I was taught that back when male nurses were rarer, 看護婦 was used as a catchall term when the gender of the nurse was unspecified. It sounds old-fashioned or politically incorrect when used this way now, and 看護師 has become much more common.

This is backed up by wikipedia, which states that nurses of both genders were defined (legally) as 看護婦 in 1948, later divided into female 看護婦 and male 看護士 in 1968, before being merged to the general term 看護師 more recently in 2002.

To answer your question, you're correct about the gender implications of 看護婦 and 看護士, and the female variant in particular is still used by some, colloquially. That said, I believe the most common modern term for all nurses is 看護師. The more correct way now if you still need to be gender-specific would be 女性の看護師 and 男性の看護師.

Warning: what follows is pure speculation on my part
As for WWWJDIC's definition of 看護士, I personally have never seen 看護士 refer to a non-male nurse, and would consider this to be incorrect, so I'm not sure why the definition says "may be...". Perhaps this is something to do with the fact that the pronunciation is the same as 看護師, and the change of terminology described above has led to some confusion? I remember even my teacher struggled to explain it at first.

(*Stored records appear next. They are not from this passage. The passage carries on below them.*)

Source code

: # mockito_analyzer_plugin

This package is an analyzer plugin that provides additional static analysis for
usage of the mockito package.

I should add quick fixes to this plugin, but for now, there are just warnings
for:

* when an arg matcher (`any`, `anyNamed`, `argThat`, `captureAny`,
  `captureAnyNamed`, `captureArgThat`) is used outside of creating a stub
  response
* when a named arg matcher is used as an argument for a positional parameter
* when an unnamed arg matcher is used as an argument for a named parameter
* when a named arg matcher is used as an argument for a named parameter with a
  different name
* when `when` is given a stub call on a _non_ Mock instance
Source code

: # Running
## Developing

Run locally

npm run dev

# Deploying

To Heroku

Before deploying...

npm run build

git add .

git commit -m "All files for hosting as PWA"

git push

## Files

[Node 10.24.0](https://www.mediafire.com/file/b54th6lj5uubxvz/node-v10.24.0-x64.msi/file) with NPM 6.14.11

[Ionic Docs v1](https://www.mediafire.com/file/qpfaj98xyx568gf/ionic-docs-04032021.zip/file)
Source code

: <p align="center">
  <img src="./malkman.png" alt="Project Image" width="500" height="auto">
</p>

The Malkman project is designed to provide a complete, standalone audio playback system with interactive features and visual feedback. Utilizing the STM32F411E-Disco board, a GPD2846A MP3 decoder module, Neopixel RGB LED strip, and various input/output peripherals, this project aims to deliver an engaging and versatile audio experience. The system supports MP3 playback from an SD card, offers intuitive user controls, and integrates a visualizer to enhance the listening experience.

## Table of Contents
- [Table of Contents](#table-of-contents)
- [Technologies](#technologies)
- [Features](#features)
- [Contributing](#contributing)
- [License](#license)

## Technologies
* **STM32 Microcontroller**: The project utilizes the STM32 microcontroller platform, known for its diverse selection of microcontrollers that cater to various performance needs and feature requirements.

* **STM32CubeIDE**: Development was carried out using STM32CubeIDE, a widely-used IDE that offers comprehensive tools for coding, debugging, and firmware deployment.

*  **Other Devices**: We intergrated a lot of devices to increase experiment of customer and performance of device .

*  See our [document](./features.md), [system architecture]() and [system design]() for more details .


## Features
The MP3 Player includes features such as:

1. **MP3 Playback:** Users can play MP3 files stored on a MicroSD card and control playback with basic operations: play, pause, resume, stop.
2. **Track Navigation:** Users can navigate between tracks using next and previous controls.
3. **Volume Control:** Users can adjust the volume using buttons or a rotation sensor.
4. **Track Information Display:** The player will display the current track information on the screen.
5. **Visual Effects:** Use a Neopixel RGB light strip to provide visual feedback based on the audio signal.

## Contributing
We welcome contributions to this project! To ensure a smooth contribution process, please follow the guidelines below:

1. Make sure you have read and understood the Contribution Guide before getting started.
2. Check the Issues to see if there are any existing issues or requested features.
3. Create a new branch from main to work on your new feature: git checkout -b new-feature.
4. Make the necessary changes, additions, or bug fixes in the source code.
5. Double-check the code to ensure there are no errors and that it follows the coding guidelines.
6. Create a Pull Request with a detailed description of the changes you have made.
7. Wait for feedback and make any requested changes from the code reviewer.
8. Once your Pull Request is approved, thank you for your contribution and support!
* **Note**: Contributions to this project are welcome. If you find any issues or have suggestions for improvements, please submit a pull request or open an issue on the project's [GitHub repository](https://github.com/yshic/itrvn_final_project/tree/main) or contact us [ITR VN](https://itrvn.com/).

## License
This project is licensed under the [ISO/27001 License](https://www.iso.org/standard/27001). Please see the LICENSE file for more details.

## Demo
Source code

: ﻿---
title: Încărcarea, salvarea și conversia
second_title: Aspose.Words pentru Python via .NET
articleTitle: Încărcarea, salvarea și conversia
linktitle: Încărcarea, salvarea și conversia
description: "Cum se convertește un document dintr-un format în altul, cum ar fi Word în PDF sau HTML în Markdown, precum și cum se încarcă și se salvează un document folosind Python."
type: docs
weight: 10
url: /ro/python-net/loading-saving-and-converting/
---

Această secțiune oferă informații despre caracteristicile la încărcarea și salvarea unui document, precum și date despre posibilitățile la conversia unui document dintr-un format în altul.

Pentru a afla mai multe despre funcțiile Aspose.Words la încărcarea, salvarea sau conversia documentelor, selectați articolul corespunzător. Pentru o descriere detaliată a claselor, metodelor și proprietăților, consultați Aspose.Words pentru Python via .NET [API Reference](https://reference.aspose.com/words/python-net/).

  • @ジョン Cool, Btw do you mean to say that WWWJDIC is wrong to list "看護士" as "(n) nurse (may be male nurse)" because "看護士" should be listed as "(n) nurse (male)" ?
    – Pacerier
    Commented Apr 18, 2012 at 14:36
  • @Pacerier As you commented I was updating my answer to address that :) I'm kind of scared to call a dictionary incorrect, but WWWJDIC isn't the most infallible of dictionaries, and I can't see why there's any doubt about 看護士 being male. Edit: Looks like goo is with me too.
    – ジョン
    Commented Apr 18, 2012 at 14:42
  • It could be that whoever wrote the definition for 看護士【かんごし】 was not entirely sure of the definition, and they were saying that it is definitely "nurse" (but maybe it's "male nurse").
    – rintaun
    Commented Apr 24, 2012 at 11:15
  • 1
    @rintaun I guess so. It just doesn't make any sense to me that someone who wasn't sure of a definition would contribute it to a dictionary, lol.
    – ジョン
    Commented Apr 24, 2012 at 11:19
  • The definition by WWWJDIC will be considered rather correct in future because that's what average modern speakers imagine.
    – user4092
    Commented Apr 3, 2018 at 21:38
  1. 看護師 is gender-neutral.
  2. 看護士 is a male 看護師.
  3. 看護婦 is a female 看護師.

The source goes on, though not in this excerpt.